Check every line below for the string "Individual". Copy the ones that have it.

Collected data:

####

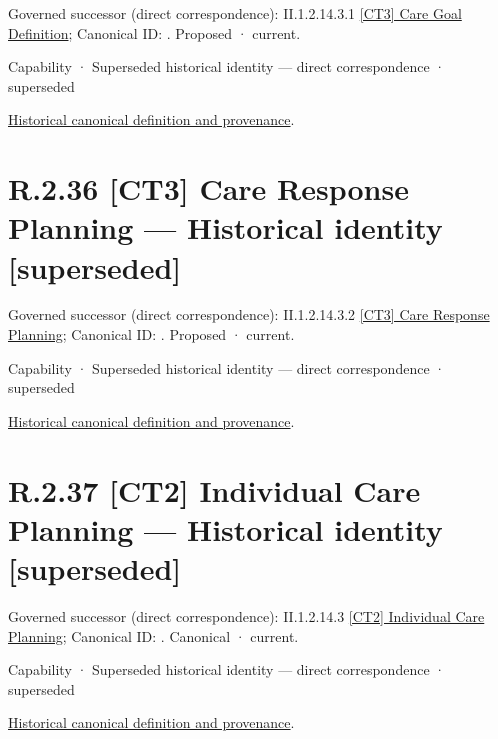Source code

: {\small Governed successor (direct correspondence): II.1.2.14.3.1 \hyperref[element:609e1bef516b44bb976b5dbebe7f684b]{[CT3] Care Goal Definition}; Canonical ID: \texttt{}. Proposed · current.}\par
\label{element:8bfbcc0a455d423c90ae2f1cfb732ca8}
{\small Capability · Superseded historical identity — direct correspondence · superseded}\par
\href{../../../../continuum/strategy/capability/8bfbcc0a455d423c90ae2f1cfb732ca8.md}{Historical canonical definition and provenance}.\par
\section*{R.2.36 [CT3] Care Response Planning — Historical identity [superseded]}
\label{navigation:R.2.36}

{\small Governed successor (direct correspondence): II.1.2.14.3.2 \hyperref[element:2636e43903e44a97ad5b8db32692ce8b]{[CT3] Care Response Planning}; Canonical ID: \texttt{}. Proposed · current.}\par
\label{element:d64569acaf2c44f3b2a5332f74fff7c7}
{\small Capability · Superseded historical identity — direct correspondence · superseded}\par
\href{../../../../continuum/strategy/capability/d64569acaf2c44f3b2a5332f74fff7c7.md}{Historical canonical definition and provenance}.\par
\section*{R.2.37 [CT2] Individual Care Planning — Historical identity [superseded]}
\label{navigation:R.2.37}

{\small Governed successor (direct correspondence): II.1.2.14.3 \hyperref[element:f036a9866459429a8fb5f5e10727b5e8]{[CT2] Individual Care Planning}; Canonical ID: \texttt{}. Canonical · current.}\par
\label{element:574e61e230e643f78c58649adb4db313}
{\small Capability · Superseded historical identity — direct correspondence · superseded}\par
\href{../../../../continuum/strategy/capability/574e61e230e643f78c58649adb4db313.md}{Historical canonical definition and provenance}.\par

####

* Reply to the task:
\section*{R.2.37 [CT2] Individual Care Planning — Historical identity [superseded]}
{\small Governed successor (direct correspondence): II.1.2.14.3 \hyperref[element:f036a9866459429a8fb5f5e10727b5e8]{[CT2] Individual Care Planning}; Canonical ID: \texttt{}. Canonical · current.}\par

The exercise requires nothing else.